▶ [Extracted data]:
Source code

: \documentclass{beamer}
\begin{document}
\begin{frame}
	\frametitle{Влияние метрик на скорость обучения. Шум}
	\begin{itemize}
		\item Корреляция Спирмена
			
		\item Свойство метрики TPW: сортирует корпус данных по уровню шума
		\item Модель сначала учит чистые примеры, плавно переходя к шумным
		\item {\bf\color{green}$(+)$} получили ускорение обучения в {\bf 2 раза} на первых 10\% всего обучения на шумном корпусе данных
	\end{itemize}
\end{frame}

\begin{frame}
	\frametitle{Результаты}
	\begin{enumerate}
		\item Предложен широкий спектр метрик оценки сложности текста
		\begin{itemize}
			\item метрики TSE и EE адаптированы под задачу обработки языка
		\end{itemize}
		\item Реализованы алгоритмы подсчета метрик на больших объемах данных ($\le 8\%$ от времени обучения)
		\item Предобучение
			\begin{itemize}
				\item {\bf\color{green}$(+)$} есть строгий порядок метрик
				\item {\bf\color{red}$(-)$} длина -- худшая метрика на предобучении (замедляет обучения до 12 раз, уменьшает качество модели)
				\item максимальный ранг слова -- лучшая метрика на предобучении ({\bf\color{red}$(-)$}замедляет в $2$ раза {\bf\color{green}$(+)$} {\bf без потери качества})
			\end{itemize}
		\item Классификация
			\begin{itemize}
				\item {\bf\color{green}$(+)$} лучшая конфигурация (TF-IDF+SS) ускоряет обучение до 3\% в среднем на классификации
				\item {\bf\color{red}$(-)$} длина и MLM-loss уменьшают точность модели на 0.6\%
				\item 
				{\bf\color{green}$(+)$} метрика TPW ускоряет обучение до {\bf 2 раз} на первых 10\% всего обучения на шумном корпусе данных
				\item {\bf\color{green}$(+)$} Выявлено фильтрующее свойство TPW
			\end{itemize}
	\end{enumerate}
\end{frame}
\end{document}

▶ [Work task]: Output exactly the lines from the one containing "модели на 0.6\%" through the last line of the records, both included. Output nothing else.

▶ [Completed task]:
				\item {\bf\color{red}$(-)$} длина и MLM-loss уменьшают точность модели на 0.6\%
				\item 
				{\bf\color{green}$(+)$} метрика TPW ускоряет обучение до {\bf 2 раз} на первых 10\% всего обучения на шумном корпусе данных
				\item {\bf\color{green}$(+)$} Выявлено фильтрующее свойство TPW
			\end{itemize}
	\end{enumerate}
\end{frame}
\end{document}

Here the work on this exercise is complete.